#### WHAT YOU SHOULD DO:
Copy out the data line by line exactly, from its start to the line bearing "a Smart Contract](contract/README.md)", inclusive.

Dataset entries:
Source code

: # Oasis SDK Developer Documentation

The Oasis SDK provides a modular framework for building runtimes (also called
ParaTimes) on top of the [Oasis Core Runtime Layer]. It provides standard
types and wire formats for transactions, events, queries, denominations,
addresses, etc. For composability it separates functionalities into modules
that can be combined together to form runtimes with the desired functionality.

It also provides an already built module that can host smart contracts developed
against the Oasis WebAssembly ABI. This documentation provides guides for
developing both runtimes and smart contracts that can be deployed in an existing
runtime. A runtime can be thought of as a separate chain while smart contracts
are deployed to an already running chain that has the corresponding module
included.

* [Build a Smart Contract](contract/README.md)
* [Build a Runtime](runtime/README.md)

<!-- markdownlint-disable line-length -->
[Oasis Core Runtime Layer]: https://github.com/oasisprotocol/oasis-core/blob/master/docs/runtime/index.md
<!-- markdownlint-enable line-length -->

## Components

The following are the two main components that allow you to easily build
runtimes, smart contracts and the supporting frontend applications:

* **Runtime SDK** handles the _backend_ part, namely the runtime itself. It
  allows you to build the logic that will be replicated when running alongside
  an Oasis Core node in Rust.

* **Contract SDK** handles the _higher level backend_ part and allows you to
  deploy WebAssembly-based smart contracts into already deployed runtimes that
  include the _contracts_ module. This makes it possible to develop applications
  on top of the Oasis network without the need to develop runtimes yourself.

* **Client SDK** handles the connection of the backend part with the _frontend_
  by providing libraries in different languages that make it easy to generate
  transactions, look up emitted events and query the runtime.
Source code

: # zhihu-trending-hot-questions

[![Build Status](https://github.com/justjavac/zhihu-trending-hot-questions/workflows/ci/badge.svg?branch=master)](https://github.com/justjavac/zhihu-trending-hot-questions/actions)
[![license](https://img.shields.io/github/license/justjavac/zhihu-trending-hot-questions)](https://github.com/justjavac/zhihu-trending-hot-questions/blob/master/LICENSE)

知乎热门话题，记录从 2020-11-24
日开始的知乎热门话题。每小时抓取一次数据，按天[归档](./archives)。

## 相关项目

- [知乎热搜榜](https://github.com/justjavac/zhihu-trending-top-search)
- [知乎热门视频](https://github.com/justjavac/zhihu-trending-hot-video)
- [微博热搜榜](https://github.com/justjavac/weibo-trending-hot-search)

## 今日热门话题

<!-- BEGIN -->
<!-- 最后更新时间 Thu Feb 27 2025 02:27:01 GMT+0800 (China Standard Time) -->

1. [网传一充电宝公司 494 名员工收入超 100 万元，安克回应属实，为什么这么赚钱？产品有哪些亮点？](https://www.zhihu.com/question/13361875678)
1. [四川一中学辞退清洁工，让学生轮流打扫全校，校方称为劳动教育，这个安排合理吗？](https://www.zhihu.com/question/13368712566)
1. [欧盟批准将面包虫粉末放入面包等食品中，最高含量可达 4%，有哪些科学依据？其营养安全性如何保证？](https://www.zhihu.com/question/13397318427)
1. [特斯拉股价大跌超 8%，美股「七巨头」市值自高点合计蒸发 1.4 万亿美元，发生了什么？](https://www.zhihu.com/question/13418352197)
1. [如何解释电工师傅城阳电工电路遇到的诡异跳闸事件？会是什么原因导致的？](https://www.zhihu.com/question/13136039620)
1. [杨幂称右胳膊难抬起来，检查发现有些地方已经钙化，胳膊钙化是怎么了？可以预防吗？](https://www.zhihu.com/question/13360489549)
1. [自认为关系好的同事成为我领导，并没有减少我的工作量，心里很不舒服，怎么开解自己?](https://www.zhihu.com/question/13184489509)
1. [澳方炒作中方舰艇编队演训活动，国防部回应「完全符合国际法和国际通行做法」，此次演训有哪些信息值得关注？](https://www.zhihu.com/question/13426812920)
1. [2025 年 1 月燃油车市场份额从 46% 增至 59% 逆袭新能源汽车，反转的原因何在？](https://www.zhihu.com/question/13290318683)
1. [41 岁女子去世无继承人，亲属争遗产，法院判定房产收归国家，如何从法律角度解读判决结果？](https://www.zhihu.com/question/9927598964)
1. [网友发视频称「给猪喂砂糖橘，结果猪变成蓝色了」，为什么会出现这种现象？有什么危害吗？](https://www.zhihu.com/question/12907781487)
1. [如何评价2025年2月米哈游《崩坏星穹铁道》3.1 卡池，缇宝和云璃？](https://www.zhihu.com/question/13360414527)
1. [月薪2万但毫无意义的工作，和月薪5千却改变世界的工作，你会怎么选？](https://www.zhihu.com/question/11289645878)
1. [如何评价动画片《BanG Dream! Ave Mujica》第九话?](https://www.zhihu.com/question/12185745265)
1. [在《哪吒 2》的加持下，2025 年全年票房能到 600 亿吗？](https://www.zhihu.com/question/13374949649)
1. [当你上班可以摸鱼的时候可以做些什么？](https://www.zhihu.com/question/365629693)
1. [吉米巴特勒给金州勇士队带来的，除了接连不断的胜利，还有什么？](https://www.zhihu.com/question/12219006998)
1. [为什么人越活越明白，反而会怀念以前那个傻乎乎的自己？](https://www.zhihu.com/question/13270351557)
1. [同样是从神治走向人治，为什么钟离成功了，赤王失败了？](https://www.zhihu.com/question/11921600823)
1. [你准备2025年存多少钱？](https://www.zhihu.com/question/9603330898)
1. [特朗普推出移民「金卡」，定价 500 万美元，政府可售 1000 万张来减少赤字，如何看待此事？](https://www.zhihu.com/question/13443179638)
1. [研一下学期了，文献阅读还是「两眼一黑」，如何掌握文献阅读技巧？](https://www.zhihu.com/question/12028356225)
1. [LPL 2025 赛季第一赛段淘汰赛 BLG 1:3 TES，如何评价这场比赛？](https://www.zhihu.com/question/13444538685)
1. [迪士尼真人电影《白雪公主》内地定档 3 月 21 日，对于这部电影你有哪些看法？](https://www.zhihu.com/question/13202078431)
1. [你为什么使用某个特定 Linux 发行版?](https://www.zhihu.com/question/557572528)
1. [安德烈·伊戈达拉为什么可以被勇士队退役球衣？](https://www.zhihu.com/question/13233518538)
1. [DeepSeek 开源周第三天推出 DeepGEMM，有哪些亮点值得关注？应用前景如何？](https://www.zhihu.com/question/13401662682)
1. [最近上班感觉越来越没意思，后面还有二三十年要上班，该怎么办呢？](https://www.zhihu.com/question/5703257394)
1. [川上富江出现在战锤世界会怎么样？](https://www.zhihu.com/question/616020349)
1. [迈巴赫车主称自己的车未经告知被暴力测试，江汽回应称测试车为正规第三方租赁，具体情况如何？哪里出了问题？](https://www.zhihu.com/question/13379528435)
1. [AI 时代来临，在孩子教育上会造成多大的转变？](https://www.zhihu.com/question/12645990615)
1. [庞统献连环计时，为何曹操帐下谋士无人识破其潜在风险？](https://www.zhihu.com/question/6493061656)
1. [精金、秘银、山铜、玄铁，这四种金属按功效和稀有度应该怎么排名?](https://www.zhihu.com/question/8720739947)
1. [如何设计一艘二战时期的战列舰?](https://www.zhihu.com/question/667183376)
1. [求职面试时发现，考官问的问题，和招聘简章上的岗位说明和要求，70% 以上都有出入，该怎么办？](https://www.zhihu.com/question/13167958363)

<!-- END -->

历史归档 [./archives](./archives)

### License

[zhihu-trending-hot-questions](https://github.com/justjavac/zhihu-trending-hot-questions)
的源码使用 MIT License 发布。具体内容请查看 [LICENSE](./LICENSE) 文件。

#### OUTPUT FOR THIS TASK:
Source code

: # Oasis SDK Developer Documentation

The Oasis SDK provides a modular framework for building runtimes (also called
ParaTimes) on top of the [Oasis Core Runtime Layer]. It provides standard
types and wire formats for transactions, events, queries, denominations,
addresses, etc. For composability it separates functionalities into modules
that can be combined together to form runtimes with the desired functionality.

It also provides an already built module that can host smart contracts developed
against the Oasis WebAssembly ABI. This documentation provides guides for
developing both runtimes and smart contracts that can be deployed in an existing
runtime. A runtime can be thought of as a separate chain while smart contracts
are deployed to an already running chain that has the corresponding module
included.

* [Build a Smart Contract](contract/README.md)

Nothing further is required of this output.